On Sat, 2010-09-04 at 20:40 -0500, Martin Holste wrote:
Multi-value N=V are evil. They kill log parsers and RDBMS :-) We did think a lot about this conundrum of src_IP="10.10.1.2,10.10.1.3" and might well recommend that it never happens. If we have to deaggregate logs (thus exploding the volume) the whole thing would be a mess...

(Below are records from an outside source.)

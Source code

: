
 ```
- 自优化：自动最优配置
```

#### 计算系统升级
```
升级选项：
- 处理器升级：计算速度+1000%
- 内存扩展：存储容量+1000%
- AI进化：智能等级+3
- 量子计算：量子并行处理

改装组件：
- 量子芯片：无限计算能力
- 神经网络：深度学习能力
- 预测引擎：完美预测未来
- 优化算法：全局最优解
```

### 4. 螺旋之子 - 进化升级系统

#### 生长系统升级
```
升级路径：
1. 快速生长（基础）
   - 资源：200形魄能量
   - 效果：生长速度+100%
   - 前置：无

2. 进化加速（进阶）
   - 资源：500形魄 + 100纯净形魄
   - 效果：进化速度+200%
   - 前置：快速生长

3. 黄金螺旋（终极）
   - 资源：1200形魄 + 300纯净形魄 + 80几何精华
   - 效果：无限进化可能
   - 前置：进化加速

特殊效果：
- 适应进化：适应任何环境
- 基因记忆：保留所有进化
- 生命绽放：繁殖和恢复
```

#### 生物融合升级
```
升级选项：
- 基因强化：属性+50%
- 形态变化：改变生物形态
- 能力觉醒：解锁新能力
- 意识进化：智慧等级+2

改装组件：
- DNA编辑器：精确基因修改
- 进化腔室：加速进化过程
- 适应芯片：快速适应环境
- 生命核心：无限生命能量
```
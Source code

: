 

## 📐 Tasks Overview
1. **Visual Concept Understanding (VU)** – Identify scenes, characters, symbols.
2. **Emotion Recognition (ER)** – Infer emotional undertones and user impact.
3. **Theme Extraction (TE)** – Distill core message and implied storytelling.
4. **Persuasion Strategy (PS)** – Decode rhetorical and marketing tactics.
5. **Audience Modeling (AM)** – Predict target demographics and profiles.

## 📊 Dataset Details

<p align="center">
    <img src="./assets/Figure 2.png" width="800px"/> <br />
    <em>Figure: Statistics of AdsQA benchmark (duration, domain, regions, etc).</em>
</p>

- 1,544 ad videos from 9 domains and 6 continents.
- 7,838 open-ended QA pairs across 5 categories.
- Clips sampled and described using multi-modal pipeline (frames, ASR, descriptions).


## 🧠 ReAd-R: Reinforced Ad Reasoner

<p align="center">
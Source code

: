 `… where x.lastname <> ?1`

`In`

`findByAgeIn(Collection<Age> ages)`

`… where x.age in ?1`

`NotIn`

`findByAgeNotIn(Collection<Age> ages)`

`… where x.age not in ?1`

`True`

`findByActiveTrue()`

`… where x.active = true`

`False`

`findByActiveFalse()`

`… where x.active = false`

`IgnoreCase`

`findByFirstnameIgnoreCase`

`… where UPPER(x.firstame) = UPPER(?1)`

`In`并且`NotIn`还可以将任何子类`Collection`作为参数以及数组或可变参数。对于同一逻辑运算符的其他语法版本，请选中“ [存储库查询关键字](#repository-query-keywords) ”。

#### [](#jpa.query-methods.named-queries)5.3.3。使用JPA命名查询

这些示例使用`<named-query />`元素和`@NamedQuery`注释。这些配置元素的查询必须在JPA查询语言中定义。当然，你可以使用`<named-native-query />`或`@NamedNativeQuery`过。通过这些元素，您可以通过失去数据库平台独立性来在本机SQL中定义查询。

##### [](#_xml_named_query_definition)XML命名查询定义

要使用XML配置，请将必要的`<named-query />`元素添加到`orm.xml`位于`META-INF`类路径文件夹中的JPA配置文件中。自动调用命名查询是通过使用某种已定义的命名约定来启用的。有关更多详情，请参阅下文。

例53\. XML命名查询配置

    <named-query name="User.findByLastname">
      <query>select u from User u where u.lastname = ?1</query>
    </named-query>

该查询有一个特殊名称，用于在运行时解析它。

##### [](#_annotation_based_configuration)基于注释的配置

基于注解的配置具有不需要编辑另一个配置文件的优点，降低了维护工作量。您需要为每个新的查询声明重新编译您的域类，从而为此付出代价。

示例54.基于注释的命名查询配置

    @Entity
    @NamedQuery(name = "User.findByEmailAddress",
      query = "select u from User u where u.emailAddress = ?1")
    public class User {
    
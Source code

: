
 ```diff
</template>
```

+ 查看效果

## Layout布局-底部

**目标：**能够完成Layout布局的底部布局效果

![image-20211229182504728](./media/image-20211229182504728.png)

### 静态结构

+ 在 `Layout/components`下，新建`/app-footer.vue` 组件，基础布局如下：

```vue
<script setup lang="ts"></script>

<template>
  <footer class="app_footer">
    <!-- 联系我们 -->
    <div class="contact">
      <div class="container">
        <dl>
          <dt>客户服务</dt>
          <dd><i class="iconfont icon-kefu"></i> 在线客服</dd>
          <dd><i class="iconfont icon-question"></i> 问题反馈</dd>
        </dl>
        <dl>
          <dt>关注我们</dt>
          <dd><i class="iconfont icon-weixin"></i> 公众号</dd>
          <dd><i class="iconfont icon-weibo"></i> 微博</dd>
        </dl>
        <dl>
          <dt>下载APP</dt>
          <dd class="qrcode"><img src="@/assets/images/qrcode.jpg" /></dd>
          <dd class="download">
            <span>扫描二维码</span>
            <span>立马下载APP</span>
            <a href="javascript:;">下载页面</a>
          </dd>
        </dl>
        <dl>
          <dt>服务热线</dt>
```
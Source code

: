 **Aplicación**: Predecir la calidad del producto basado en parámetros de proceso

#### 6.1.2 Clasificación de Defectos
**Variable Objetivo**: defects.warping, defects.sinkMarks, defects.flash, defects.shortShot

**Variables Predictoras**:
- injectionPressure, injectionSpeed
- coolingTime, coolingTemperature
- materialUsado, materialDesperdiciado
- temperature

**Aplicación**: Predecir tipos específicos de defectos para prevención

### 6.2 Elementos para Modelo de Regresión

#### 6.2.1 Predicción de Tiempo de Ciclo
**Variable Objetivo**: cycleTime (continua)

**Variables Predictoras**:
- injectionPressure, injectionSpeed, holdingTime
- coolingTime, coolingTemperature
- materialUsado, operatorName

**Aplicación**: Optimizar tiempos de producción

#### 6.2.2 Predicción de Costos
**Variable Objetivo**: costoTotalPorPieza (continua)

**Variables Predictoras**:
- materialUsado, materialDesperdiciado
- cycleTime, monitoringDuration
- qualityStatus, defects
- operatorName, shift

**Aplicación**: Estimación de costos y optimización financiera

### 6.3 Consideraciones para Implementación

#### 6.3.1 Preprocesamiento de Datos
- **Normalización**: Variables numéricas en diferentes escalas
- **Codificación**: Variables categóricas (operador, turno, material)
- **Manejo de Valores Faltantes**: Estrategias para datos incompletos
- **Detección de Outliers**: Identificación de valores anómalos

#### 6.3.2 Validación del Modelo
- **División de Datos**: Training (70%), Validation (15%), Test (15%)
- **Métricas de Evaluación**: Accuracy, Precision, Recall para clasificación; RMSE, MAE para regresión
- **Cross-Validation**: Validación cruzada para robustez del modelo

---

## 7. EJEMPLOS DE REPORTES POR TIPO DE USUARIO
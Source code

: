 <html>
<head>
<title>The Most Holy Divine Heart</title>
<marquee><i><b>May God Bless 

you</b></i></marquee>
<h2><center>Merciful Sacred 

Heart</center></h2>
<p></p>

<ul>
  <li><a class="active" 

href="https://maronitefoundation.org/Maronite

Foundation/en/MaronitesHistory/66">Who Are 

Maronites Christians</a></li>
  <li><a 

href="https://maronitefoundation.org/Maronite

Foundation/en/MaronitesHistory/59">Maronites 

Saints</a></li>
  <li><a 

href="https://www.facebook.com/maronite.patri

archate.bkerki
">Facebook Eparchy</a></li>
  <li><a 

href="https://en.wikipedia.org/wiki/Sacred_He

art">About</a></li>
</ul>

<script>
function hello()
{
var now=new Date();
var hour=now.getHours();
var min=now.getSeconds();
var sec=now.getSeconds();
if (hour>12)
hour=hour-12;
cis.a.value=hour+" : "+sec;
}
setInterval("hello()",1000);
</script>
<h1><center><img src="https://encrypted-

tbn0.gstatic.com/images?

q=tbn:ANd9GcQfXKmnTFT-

Yes, they are evil. I was re-reading the recent thread "[syslog-ng] [announce] patterndb project," and I think we were in agreement that tags are still a good thing, though. So, how do we store the multi-value N=V but also have the flexibility of tags? My thought is maybe we go with a "primary" tag which is the class, and then the
What I'm thinking right now is to create the possibility to create a "tagdb", independently from the patterndb database (although they must play hand-in-hand). This tagdb would define the tag hierarch (tags in bunches basically) and could perhaps also associate type with the tags. For example, Anton said that CEE is moving in the direction to provide OAS (=object, action, status) tag triplets for each log message. This type information could be represented with the hierarchy, or the "type" field. For example (representing tag types with a hierarchy): <tagdb> <bunch name="object"> <tag name="flowevt"/> </bunch> <bunch name="status"> </bunch> <bunch name="action"> <tag name="secevt"/> </bunch> </tagdb> For example (representing tag types explicitly): <tagdb> <bunch name="security"> <tag type="object" name="flowevt"/> <tag type="action" name="secevt"/> </bunch> <bunch name="storage"> <tag type="object" name="file"/> <tag type="object" name="database"/> </bunch> <tag type="class" name="violation"/> <tag type="class" name="security"/> <tag type="class" name="system"/> <tag type="class" name="unknown"/> <tag name="just-a-simple-tag-without-type"/> </tagdb> The two are more-or-less equivalent if a single tag can belong to multiple bunches, which I guess it can, the difference is that the "type" property of the tag can be used easier by syslog-ng itself. The behaviour of syslog-ng would be (typed tags): 1) if a message is tagged with a tag type=="class", it'd become .classifier.class 2) patterndb could validate easily that each message gets an object/status/action tag The behaviour of syslog-ng would be (hierarchy based tags): 1) there would be builtin bunches that must exist 2) based on the built-in bunches syslog-ng could enforce the same as the typed bunches For some reason I rather like type tags, even though it is somewhat more bureaucratic: users/pattern authors should be free to create their tags without limitation. Opinions?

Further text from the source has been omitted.